Prime Brokerage. The brokerage industry has developed a service known as prime brokerage in which a customer maintains a cash or margin account with a prime broker to record transactions executed at one or more executing brokers. We provide trade execution, clearing, bookkeeping, reporting, custodial, borrowing, research and fund raising services for our prime brokerage customers. By providing these back office services to our customers, we allow them the opportunity to focus on managing assets and generating returns for their clients. At December 31, 2002, we had a total of 19 professionals performing prime brokerage services in New York.

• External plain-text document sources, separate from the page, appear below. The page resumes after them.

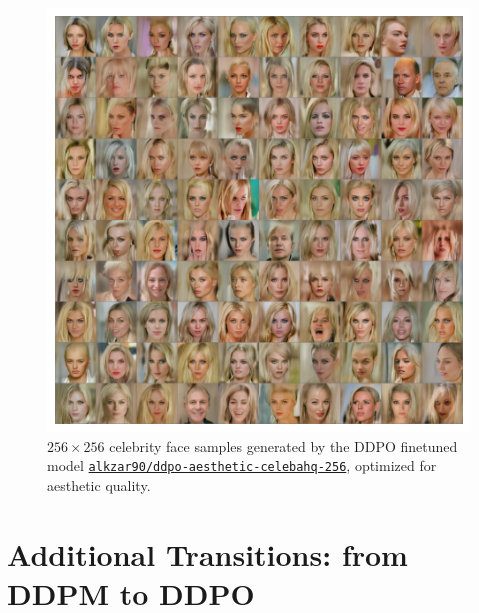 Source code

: \begin{appendixs}
        \begin{figure}
            \centering
            \includegraphics[scale=0.8]{img/results/ddpo-aesthetic-samples.png}
            \vspace{-4pt}  %
            \captionsetup{width=\textwidth} %
            \caption{$256\times256$ celebrity face samples generated by the DDPO finetuned model \href{https://huggingface.co/alkzar90/ddpo-aesthetic-celebahq-256}{\texttt{\texttt{alkzar90/ddpo-aesthetic-celebahq-256}}}, optimized for aesthetic quality.}
            \label{fig:ddpo-aesthetic-samples}
        \end{figure}



    \newpage

    \section{Additional Transitions: from DDPM to DDPO}


\end{appendixs}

Fixed Income Brokerage. Through our fixed income division, we provide brokerage services to institutional clients relating primarily to fixed-income securities, such as municipal securities, U.S. government and agency securities, mortgage-related securities, including those issued through Government National Mortgage Association, Federal National Mortgage Association and Federal Home Loan Mortgage Corp., and corporate investment-grade and high-yield bonds. Commissions are charged on all institutional securities transactions based on rates formulated by SMH. At December 31, 2002, our fixed income division consisted of 13 professionals.
Rather than trading a wide variety of securities in direct competition with Wall Street firms, we have developed a niche strategy to trade certain fixed-income securities, including U.S. government securities, certain mortgage related securities and collateralized mortgage obligations. In our trading activities, we generally deal with institutional clients. We buy and sell round-lot and odd-lot positions, and act as market-maker in those positions. Many of our counterparties in these transactions are other broker-dealers.
We are also active as a secondary market broker for residential, consumer and commercial loans, and derive revenue from the placement of mortgage loans and servicing.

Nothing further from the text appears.